Monday, April 19, 2010

The Second Go Around...

Well, gardening season is starting back up again. We've managed to pick our snow plower's generous helpings of gravel out of the lawn before the grass really takes off, thanks to two small press-ganged cousins of mine. Our next pre-big spring growth spurt tasks will include digging a big ol' hole for the forsythia, moving all our blueberriy bushes (such as they are) down the hill, and relocating the last of those ratty old lilies before we have to re-till their intended bed.
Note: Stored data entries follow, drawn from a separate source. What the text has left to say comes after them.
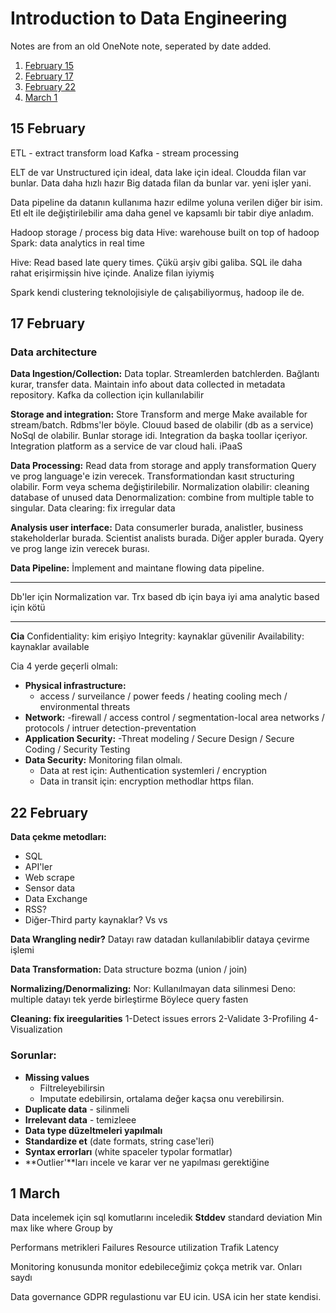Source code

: # Introduction to Data Engineering

Notes are from an old OneNote note, seperated by date added.

1. [February 15](#15-february)
2. [February 17](#17-february)
3. [February 22](#22-february)
4. [March 1](#1-march)

## 15 February

ETL - extract transform load
Kafka - stream processing

ELT de var
Unstructured için ideal, data lake için ideal.
Cloudda filan var bunlar.
Data daha hızlı hazır
Big datada filan da bunlar var. yeni işler yani.

Data pipeline da datanın kullanıma hazır edilme yoluna verilen diğer bir isim. Etl elt ile değiştirilebilir ama daha genel ve kapsamlı bir tabir diye anladım.

Hadoop storage / process big data
Hive: warehouse built on top of hadoop
Spark: data analytics in real time

Hive: Read based late query times. Çükü arşiv gibi galiba. SQL ile daha rahat erişirmişsin hive içinde. Analize filan iyiymiş

Spark kendi clustering teknolojisiyle de çalışabiliyormuş, hadoop ile de.

## 17 February

### Data architecture

**Data Ingestion/Collection:**
Data toplar. Streamlerden batchlerden.
Bağlantı kurar, transfer data.
Maintain info about data collected in metadata repository.
Kafka da collection için kullanılabilir

**Storage and integration:**
Store
Transform and merge
Make available for stream/batch.
Rdbms'ler böyle. Clouud based de olabilir (db as a service)
NoSql de olabilir. Bunlar storage idi. Integration da başka toollar içeriyor.
Integration platform as a service de var cloud hali. iPaaS

**Data Processing:**
Read data from storage and apply transformation
Query ve prog language'e izin verecek.
Transformationdan kasıt structuring olabilir. Form veya schema değiştirilebilir.
Normalization olabilir: cleaning database of unused data
Denormalization: combine from multiple table to singular.
Data clearing: fix irregular data

**Analysis user interface:**
Data consumerler burada, analistler, business stakeholderlar burada. Scientist analists burada. Diğer appler burada. Qyery ve prog lange izin verecek burası.

**Data Pipeline:**
İmplement and maintane flowing data pipeline.

--------------------

Db'ler için Normalization var. Trx based db için baya iyi ama analytic based için kötü

--------------------

**Cia**
Confidentiality: kim erişiyo
Integrity: kaynaklar güvenilir
Availability: kaynaklar available

Cia 4 yerde geçerli olmalı:
- **Physical infrastructure:** 
    - access / surveilance / power feeds / heating cooling mech / environmental threats
- **Network:** 
    -firewall / access control / segmentation-local area networks / protocols / intruer detection-preventation
- **Application Security:** 
    -Threat modeling / Secure Design / Secure Coding / Security Testing
- **Data Security:** Monitoring filan olmalı.
	- Data at rest için: Authentication systemleri / encryption
	- Data in transit için: encryption methodlar https filan. 

## 22 February

**Data çekme metodları:**
- SQL
- API'ler
- Web scrape
- Sensor data
- Data Exchange
- RSS?
- Diğer-Third party kaynaklar? Vs vs

**Data Wrangling nedir?**
Datayı raw datadan kullanılabiblir dataya çevirme işlemi

**Data Transformation:**
Data structure bozma (union / join)

**Normalizing/Denormalizing:**
	Nor: Kullanılmayan data silinmesi
	Deno: multiple datayı tek yerde birleştirme
	Böylece query fasten
	
**Cleaning: fix ireegularities**
	1-Detect issues errors
	2-Validate
	3-Profiling
	4-Visualization
	
### Sorunlar: 
- **Missing values**
	- Filtreleyebilirsin
	- Imputate edebilirsin, ortalama değer kaçsa onu verebilirsin.
- **Duplicate data** - silinmeli
- **Irrelevant data** - temizleee
- **Data type düzeltmeleri yapılmalı**
- **Standardize et** (date formats, string case'leri)
- **Syntax errorları** (white spaceler typolar formatlar)
- **Outlier'**ları incele ve karar ver ne yapılması gerektiğine

## 1 March

Data incelemek için sql komutlarını inceledik
**Stddev** standard deviation
Min max like where
Group by

Performans metrikleri
Failures
Resource utilization
Trafik
Latency

Monitoring konusunda monitor edebileceğimiz çokça metrik var.
Onları saydı

Data governance
GDPR regulastionu var EU icin.
USA icin her state kendisi.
Then, the big job begins: We are going to take everything out of the garden, reorganize the beds, and start all over again. I had hoped we would have finished all this last year, but it was not to be. Lack of labor and lack of time really ate things up, but this summer I'll have my boyfriend Chris back home to help with the heavy stuff, my squad of gardening cousins, young and old, and my mother Jane is going to pay me for my own efforts so that I can consider this my job, and thus have more time to devout to it!
Here's Thomas, one of my little helpers, rooting around with our dear Sheltie Baxter in was is currently the far bed. Everything in this bed is tilled and has been living under black plastic for almost a year. Between him and the car are the last of the wayward lilies, and that jungle of spearmint will have to go too. It's so invasive, we probably won't put it back in the garden; I'll probably transplant it into the one of thew fields where it can do it's thing uninterrupted. I'd hate to lose it altogether, because the stuff is wonderful. I've been steeping it in my tea and I love it!
Yep, everything must go. Part of this initiative came out of the fact that we can't get our lawnmower down the original paths that Jane designed. We were going to leave the large bush on the right, but I kid you not the damned thing was blown clear out of the ground last autumn and we found it in the road way down the hill. Looks like we're gonna need something else to hide our view of the neighbor's cars.

Monday, November 9, 2009

A Beginning



Summer is gone, but progress was made. The garden is more understanding of our needs than ever; the asparagus bed is tidy; the raspberry patch gave up a bountiful crop. The lilies have all moved to their final home, the bindweed (or as I like to call it, Satan's weed) has been driven back from or garden, and the rose and lilac are thriving in the newfound sunlight. All in all, summer has been good.

Today was a hearth day. Spearmint clippings were hung in the dinning room; the seeds of remaining stalks were spread over the unused field where they may find the freedom our small garden cannot allow. The dried mullein leaves were ground and jarred. This will be a great help when those body-wracking winter coughs set in.